* Required action: Copy out each line of the data holding "CommentTok".

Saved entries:
####
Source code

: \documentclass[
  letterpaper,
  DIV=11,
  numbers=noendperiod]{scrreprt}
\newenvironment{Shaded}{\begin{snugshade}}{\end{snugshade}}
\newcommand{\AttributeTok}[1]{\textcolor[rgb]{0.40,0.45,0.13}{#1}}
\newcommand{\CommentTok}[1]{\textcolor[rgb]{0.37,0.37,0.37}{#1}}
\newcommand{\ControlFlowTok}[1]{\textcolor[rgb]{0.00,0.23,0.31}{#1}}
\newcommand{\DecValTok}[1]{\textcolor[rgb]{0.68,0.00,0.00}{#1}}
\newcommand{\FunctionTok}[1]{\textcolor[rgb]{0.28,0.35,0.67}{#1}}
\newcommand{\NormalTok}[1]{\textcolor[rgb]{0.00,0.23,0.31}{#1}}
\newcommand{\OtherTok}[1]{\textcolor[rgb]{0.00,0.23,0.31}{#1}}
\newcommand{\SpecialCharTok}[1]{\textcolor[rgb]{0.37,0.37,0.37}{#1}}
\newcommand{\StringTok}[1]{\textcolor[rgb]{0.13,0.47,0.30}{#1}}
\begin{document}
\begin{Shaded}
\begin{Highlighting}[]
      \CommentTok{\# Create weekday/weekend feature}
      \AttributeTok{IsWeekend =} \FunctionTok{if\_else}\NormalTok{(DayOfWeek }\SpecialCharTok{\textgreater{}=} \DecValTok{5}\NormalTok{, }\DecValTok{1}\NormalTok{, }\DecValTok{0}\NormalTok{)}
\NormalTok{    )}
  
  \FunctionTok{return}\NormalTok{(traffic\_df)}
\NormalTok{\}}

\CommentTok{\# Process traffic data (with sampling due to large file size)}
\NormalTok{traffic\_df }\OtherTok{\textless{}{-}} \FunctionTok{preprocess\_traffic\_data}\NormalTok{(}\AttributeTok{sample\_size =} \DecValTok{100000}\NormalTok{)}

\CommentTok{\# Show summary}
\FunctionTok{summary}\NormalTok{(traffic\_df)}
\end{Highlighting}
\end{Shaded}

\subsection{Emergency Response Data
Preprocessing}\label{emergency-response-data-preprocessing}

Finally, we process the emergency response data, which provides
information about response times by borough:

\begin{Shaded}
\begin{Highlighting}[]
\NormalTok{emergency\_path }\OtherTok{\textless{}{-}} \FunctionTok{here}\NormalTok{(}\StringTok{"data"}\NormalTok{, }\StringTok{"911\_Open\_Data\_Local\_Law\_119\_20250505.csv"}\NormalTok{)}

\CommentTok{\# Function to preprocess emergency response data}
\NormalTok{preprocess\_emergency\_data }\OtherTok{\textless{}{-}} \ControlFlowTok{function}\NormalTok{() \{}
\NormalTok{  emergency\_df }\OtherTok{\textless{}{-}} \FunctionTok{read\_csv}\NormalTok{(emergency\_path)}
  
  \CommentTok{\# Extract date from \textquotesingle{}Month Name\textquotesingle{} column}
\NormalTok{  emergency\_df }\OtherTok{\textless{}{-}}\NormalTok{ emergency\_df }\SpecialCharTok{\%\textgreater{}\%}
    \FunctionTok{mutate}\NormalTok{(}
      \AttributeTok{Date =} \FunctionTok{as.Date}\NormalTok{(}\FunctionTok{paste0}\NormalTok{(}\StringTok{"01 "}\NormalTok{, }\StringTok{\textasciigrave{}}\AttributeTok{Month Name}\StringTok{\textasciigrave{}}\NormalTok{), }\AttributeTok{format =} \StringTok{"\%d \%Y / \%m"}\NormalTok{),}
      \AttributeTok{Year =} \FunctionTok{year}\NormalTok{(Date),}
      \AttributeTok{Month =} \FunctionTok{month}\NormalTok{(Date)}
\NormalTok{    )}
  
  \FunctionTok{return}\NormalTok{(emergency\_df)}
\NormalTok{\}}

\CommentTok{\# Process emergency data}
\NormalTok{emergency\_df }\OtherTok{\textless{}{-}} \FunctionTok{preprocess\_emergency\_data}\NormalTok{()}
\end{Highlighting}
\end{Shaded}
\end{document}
####
* Exercise output:
\newcommand{\CommentTok}[1]{\textcolor[rgb]{0.37,0.37,0.37}{#1}}
      \CommentTok{\# Create weekday/weekend feature}
\CommentTok{\# Process traffic data (with sampling due to large file size)}
\CommentTok{\# Show summary}
\CommentTok{\# Function to preprocess emergency response data}
  \CommentTok{\# Extract date from \textquotesingle{}Month Name\textquotesingle{} column}
\CommentTok{\# Process emergency data}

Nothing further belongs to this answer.